It was just a few weeks ago when activists in downtown Los Angeles went viral for repurposing pink benches, designed by RIOS, into shields from tear gas canisters launched by federal officers. The American Civil Liberties Union (ACLU) estimates, as of last week, U.S. Immigration and Customs Enforcement (ICE) has nearly 60,000 people in detention, many of whom are held in private prisons.
Now, with helpful job site signage, TERREMOTO and Topophyla, two California landscape architecture offices, are helping undocumented workers know their rights should ICE and the Department of Homeland Security enter a construction project.
TERREMOTO and Topophyla are working on a messaging initiative that places instructions in drawing sets and on job site surfaces for resisting and addressing ICE detention. David Godshall and Adrian Chi Tenney of TERREMOTO Los Angeles are helping steer the effort.
“They just raided the Home Depot half-a-mile from our office, which was devastating,” Godshall told AN. “We’re trying to help run a ground game of resistance to at least be present for our workers and crews as much as we can, and protect them however we can.”

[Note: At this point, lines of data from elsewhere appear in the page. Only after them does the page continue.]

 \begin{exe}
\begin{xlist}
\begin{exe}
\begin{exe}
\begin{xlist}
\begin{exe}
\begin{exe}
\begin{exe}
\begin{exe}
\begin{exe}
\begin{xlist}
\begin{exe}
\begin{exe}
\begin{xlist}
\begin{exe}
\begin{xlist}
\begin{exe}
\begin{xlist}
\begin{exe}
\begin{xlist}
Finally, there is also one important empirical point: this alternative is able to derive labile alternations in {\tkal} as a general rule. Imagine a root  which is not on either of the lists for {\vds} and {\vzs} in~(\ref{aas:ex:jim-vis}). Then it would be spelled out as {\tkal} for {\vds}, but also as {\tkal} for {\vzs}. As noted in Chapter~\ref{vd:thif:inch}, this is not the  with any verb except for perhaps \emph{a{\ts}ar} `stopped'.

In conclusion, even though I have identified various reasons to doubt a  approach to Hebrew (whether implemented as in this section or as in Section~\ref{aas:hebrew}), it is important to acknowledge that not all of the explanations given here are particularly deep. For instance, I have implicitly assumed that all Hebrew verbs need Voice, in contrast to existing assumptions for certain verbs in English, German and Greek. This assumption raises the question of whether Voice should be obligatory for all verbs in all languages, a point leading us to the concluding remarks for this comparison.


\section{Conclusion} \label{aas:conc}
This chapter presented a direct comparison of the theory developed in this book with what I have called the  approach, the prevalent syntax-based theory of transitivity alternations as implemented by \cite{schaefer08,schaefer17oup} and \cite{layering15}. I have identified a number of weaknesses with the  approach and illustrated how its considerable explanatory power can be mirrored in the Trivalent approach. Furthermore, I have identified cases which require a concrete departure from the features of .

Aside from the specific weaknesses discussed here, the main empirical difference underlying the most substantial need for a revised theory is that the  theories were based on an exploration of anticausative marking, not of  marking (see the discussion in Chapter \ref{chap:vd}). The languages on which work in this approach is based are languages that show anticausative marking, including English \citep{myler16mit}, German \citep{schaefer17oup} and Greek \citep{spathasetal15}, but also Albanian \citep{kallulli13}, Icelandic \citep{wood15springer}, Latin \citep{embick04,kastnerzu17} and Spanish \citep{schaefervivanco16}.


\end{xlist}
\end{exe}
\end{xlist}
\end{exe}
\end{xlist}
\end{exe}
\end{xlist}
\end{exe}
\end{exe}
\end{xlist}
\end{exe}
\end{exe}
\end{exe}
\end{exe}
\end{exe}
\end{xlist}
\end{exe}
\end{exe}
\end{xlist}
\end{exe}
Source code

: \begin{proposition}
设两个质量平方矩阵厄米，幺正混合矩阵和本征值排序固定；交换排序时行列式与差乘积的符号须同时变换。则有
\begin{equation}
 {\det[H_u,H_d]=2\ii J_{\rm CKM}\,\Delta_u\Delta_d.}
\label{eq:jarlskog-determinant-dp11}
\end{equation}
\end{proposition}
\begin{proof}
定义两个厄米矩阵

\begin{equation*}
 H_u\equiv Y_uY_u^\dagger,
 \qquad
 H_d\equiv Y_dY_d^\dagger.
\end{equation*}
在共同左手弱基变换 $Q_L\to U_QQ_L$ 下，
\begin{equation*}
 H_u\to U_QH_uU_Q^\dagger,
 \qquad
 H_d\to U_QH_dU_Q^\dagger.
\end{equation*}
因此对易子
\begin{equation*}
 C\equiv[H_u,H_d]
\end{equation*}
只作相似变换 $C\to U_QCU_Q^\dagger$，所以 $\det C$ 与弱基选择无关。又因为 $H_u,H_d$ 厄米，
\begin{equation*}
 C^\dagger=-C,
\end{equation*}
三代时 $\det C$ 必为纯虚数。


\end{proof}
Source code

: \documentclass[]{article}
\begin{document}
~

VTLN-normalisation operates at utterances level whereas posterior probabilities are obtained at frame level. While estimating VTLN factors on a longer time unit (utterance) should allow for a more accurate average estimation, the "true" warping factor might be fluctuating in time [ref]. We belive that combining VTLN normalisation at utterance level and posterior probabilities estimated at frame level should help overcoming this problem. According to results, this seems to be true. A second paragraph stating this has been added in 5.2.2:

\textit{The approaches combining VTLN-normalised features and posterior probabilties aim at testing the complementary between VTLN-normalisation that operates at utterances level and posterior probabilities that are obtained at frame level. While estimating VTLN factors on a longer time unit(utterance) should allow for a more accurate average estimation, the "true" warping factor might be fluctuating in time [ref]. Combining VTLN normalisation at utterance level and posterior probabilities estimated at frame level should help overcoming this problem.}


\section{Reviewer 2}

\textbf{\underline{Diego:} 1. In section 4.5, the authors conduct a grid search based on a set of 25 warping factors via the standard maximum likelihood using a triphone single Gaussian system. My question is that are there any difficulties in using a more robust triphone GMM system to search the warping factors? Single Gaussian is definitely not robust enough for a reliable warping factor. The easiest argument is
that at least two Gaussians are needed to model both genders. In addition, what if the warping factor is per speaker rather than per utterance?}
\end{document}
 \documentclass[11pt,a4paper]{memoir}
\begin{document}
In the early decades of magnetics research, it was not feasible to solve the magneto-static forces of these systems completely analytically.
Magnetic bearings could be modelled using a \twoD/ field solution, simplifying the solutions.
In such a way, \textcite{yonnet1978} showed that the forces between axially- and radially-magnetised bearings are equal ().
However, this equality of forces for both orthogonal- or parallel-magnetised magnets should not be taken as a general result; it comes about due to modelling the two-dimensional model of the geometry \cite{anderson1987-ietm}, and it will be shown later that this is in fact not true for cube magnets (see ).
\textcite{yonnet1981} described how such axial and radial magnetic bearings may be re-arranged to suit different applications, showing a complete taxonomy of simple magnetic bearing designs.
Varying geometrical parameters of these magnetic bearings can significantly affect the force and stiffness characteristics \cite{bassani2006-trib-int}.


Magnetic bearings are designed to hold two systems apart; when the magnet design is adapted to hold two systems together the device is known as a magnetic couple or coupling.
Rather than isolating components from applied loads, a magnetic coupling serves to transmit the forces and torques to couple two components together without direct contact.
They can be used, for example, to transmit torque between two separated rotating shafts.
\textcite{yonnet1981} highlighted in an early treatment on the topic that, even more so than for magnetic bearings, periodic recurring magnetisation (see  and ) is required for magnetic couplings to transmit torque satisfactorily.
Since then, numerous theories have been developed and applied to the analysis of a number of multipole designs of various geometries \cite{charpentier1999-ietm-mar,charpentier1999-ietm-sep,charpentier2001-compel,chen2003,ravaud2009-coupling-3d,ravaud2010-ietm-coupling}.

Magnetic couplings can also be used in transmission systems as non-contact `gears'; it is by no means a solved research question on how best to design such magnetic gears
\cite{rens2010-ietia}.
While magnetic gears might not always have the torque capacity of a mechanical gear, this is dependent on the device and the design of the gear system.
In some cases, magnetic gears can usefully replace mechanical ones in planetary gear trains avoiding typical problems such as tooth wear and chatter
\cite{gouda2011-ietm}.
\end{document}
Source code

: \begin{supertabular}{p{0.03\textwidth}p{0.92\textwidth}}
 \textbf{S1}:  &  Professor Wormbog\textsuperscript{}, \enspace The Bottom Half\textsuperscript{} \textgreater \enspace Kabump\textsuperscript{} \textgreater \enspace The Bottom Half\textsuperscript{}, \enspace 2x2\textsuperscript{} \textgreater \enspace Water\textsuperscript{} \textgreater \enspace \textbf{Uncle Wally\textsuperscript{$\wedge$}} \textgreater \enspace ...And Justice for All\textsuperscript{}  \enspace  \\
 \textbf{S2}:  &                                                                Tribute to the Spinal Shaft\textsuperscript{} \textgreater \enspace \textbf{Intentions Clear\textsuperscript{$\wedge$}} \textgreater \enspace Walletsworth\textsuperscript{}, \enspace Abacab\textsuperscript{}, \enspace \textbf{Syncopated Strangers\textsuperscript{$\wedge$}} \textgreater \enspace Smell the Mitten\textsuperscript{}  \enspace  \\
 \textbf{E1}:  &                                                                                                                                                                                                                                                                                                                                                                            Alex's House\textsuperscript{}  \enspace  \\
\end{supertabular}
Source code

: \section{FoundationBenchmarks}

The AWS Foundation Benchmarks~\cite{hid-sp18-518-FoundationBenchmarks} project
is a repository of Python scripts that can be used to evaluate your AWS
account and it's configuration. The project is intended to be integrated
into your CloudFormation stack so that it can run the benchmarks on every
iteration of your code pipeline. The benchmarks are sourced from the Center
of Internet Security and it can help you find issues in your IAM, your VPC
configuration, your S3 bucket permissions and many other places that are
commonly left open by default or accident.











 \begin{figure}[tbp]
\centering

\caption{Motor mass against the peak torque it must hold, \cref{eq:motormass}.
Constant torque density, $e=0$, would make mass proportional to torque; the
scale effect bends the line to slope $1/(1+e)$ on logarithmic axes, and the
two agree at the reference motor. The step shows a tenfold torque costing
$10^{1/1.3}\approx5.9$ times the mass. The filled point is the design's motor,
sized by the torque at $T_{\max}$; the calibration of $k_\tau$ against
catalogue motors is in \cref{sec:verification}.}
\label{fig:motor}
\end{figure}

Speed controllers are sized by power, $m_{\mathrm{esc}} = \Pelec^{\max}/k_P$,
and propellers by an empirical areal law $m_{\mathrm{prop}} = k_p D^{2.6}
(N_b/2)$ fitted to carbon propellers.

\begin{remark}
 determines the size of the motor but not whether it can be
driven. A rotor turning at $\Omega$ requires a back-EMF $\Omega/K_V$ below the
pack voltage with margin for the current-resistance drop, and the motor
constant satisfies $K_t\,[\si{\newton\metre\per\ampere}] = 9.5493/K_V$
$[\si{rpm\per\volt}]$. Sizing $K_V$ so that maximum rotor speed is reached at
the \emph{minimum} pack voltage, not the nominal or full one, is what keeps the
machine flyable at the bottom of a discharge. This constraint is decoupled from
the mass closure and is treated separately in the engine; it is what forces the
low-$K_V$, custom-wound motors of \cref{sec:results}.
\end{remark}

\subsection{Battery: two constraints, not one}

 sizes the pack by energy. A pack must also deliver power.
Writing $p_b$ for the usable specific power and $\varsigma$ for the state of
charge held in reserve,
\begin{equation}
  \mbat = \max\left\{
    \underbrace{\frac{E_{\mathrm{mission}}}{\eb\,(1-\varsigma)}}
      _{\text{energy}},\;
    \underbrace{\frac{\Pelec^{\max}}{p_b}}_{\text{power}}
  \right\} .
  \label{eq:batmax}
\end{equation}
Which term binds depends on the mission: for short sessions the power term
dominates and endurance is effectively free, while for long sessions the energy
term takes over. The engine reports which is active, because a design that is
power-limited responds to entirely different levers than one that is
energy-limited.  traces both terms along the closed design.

It started when Topophyla Landscape Design first designed a letter-size sheet with helpful resources, like immigration and labor hotlines. A separate ARCH D (24-inch-by-36-inch) version was then created; both are now free for download.
The effort is part of TERREMOTO’s longterm Labor and Land Initiative, which is about building solidarity with the workers who ultimately build the office’s projects. “We have tree protection plans in our sets,” Tenney told AN. “Why don’t we have worker protection plans?”
How’s It Work?
The folks at Topophyla and TERREMOTO have taken instructions from the National Immigration Law Center, an advocacy group, and reformatted them for architecture drawing sets, in Spanish and English. These KNOW YOUR RIGHTS manuals teach you how to:
- Identify public and private areas in your job site
- What to do if ICE officers enter your job site
- What judicial warrants and subpoenas look like
- How to exercise your rights and protect workers
- Document ICE activity
- Defend worker rights during an ICE raid, and
- Prepare and implement plans with workers
“ICE is erroneously grabbing everyone of color, racial profiling, and then figuring it out on the back end,” Godshall added. “It is fundamentally unacceptable to us what our federal government is doing right now, because we care about these people as human beings. It also immediately impacts our day to day work. We felt like we needed to take a stance and help protect these people.”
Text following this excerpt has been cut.